Efficient rank aggregation using partial data

A. Ammar, D. Shah
ACM SIGMETRICS Performance Evaluation Review, Volume 40, Issue 1, pp.355-366

The need to rank items based on user input arises in many practical applications such as elections, group decision making and recommendation systems. The primary challenge in such scenarios is to decide on a global ranking based on partial preferences provided by users. The standard approach to address this challenge is to ask users to provide explicit numerical ratings (cardinal information) of a subset of the items. The main appeal of such an approach is the ease of aggregation.
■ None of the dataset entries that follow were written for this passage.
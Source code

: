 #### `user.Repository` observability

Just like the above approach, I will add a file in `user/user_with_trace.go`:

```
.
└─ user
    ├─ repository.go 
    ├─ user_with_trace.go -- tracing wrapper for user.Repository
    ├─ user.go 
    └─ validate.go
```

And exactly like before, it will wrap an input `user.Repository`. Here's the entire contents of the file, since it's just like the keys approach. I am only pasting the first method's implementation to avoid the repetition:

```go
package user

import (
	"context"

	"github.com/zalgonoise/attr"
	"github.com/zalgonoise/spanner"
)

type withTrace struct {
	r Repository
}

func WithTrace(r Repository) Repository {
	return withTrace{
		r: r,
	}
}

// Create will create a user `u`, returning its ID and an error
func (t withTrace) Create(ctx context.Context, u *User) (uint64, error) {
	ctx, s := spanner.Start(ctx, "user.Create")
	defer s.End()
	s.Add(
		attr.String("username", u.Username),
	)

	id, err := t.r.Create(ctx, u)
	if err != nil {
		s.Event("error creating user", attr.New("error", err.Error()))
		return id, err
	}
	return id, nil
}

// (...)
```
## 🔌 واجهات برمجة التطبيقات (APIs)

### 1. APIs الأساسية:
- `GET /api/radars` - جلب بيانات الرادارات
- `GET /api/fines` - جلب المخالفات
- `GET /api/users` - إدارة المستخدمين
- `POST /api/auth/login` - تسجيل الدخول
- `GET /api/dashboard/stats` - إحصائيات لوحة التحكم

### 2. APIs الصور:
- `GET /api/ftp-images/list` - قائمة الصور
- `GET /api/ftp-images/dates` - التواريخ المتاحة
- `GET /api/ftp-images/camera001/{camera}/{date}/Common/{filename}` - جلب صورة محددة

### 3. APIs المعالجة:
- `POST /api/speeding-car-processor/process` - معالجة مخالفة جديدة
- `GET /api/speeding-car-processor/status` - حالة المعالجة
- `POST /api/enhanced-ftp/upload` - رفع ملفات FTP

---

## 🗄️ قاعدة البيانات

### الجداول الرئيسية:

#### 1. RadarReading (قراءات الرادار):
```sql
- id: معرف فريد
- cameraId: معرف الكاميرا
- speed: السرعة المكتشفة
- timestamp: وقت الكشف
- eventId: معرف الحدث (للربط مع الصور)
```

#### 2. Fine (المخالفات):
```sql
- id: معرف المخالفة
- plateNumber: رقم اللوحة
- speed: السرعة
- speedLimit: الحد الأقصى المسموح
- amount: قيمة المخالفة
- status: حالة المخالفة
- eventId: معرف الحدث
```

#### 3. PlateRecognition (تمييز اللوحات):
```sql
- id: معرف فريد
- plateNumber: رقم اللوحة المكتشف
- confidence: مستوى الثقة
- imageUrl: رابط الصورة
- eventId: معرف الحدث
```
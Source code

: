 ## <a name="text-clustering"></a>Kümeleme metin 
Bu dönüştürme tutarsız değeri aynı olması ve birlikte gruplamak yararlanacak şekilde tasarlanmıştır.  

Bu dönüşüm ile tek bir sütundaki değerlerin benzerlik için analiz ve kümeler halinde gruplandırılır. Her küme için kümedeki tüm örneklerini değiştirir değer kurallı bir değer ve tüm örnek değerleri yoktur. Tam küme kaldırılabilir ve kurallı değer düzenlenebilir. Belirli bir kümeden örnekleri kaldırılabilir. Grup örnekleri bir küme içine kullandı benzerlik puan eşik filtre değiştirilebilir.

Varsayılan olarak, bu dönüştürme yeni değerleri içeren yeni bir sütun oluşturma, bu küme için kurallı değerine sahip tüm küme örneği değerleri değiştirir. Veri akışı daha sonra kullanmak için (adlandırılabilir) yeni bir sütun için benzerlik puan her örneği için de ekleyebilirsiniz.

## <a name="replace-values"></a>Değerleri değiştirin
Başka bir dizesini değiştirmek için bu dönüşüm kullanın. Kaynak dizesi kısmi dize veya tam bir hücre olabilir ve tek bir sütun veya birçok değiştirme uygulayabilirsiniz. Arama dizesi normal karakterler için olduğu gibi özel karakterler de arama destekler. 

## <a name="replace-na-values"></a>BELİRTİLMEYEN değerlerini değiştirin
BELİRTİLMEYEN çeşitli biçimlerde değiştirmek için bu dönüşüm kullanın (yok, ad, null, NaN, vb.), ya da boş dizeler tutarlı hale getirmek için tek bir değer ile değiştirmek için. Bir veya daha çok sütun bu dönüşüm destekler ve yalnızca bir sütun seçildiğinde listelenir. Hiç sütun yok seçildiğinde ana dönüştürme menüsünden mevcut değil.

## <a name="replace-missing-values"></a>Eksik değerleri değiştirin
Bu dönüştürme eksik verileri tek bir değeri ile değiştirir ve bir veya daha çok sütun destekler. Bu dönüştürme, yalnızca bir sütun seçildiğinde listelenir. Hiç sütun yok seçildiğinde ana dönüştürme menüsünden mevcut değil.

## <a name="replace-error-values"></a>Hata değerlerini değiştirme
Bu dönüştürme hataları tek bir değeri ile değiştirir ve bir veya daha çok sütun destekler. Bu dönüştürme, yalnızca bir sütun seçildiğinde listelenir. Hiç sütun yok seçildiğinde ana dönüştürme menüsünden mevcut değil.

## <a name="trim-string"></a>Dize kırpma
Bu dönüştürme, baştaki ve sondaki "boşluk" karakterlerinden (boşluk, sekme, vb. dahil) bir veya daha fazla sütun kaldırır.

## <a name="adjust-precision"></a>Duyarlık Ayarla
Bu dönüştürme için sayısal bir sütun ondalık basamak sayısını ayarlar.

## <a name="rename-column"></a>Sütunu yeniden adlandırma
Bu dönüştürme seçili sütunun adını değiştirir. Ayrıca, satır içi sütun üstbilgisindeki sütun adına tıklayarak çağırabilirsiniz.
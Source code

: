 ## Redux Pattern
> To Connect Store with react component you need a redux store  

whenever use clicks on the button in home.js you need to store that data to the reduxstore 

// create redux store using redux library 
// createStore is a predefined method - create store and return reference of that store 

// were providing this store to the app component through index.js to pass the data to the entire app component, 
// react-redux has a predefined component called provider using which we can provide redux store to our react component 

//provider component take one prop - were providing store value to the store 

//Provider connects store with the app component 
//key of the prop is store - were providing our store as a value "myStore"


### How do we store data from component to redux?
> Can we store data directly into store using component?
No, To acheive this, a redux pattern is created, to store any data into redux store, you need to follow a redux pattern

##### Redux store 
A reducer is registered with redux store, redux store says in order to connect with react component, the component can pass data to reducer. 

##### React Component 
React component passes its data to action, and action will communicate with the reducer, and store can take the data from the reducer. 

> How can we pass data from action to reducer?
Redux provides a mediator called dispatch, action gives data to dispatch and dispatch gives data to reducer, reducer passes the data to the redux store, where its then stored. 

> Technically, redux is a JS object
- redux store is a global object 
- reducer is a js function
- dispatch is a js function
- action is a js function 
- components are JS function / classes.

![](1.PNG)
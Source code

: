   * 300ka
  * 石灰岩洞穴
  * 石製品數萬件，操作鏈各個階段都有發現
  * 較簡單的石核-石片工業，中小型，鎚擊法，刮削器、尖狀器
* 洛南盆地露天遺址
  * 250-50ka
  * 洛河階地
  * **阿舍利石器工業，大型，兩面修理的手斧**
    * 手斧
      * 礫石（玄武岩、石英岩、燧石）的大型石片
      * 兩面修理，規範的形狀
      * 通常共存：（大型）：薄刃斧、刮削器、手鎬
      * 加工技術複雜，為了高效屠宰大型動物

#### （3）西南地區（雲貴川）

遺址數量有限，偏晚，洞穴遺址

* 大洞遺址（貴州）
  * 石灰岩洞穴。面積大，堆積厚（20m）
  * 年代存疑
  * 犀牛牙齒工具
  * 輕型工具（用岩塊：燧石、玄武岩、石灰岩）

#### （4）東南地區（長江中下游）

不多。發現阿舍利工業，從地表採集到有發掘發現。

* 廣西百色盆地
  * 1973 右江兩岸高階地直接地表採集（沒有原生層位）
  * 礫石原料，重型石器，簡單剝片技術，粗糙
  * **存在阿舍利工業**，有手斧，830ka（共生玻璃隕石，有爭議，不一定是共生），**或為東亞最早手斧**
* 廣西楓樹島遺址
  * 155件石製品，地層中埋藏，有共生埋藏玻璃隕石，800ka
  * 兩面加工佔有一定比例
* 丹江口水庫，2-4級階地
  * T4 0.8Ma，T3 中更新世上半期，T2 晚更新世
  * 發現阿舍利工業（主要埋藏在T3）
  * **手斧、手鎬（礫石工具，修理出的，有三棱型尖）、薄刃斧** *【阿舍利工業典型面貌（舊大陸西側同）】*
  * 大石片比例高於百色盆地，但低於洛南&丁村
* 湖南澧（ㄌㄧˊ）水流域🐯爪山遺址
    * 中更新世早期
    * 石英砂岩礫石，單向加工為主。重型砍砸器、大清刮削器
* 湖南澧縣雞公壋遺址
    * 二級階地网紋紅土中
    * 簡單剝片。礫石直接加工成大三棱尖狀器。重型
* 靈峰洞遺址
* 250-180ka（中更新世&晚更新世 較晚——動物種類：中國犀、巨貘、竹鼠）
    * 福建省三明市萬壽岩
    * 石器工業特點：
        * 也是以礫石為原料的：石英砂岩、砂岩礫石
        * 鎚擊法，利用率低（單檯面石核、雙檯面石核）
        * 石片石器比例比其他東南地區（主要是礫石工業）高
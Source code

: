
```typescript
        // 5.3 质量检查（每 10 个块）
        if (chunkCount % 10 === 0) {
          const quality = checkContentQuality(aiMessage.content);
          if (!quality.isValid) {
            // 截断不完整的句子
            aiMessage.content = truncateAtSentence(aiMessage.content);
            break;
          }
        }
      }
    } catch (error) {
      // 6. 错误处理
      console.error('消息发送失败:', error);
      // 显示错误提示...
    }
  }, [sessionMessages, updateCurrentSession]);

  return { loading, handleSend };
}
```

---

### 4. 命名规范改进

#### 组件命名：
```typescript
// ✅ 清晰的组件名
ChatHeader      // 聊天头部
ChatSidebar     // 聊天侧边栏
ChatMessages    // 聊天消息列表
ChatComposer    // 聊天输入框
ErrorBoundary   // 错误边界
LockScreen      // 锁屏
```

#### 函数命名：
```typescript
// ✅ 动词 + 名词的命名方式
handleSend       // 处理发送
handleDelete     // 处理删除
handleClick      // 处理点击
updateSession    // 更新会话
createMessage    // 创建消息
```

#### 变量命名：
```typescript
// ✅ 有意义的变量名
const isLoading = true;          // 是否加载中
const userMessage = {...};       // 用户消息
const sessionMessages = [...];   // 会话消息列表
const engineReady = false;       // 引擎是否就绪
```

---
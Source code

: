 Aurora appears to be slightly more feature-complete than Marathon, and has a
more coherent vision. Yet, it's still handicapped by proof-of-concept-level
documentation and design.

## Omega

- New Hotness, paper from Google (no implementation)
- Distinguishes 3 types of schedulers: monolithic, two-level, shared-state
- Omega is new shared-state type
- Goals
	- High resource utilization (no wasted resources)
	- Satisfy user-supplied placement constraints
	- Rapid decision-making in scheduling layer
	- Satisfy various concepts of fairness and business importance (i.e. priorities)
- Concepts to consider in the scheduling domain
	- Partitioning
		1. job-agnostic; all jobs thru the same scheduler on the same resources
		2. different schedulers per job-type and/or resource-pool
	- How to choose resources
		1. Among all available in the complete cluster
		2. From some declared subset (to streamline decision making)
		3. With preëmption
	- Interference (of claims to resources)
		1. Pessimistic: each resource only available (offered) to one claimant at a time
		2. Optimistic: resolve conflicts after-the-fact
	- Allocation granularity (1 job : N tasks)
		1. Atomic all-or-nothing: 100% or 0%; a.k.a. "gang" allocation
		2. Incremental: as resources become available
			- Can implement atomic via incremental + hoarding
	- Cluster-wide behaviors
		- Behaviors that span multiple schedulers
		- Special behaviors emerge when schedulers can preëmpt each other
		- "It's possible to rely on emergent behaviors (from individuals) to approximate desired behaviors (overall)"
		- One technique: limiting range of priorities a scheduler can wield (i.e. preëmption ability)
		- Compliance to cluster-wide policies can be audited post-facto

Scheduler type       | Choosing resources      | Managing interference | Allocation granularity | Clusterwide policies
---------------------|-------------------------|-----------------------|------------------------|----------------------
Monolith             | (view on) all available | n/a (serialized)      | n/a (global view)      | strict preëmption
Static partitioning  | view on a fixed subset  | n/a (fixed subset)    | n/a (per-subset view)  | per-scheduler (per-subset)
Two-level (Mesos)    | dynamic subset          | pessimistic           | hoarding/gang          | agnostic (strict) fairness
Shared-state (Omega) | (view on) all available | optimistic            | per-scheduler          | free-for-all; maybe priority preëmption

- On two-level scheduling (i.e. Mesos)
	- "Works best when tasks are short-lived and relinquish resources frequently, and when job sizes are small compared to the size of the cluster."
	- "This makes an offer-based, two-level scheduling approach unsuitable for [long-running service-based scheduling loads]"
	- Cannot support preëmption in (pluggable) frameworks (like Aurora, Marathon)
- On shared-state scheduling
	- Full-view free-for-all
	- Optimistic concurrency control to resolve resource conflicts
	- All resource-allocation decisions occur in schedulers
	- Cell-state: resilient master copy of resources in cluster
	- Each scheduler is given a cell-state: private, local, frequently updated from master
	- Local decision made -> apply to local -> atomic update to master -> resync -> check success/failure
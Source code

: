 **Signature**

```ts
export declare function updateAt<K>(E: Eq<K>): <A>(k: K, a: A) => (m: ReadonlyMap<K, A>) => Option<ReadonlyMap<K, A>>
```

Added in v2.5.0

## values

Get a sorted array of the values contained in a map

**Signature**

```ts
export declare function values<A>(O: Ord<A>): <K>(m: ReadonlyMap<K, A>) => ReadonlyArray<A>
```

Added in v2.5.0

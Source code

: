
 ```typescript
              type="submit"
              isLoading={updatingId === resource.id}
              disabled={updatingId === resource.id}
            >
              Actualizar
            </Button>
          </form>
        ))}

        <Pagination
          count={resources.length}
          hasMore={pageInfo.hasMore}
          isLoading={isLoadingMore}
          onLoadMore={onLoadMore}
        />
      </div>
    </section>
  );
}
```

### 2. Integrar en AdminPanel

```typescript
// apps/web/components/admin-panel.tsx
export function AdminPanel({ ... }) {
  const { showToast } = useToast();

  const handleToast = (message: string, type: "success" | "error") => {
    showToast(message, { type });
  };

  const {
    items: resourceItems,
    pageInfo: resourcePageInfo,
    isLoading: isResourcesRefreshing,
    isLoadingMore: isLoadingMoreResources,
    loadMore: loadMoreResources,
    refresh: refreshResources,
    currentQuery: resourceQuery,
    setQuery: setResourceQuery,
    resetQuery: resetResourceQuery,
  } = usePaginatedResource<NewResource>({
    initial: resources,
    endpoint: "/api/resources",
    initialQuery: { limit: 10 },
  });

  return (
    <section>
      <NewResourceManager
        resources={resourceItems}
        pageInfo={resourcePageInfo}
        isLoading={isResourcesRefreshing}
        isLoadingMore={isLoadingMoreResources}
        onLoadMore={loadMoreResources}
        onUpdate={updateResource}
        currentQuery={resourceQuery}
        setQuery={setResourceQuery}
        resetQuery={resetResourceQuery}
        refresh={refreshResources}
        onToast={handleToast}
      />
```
However, the rating scale as well as the individual ratings are often arbitrary and may not be consistent from one user to another. A more natural alternative to numerical ratings requires users to compare pairs of items (ordinal information). On the one hand, such comparisons provide an “absolute” indicator of the user’s preference. On the other hand, it is often hard to combine or aggregate these comparisons to obtain a consistent global ranking.

In this work, we provide a tractable framework for utilizing comparison data as well as first-order marginal information (see Section 2) for the purpose of ranking. We treat the available information as partial samples from an unknown distribution over permutations. We then reduce ranking problems of interest to performing inference on this distribution. Specifically, we consider the problems of (a) finding an aggregate ranking of n items, (b) learning the mode of the distribution, and (c) identifying the top k items. For many of these problems, we provide efficient algorithms to infer the ranking directly from the data without the need to estimate the underlying distribution. In other cases, we use the Principle of Maximum Entropy to devise a concise parameterization of a distribution consistent with observations using only O(n2) parameters, where n is the number of items in question. We propose a distributed, iterative algorithm for estimating the parameters of the distribution. We establish the correctness of the algorithm and identify its rate of convergence explicitly.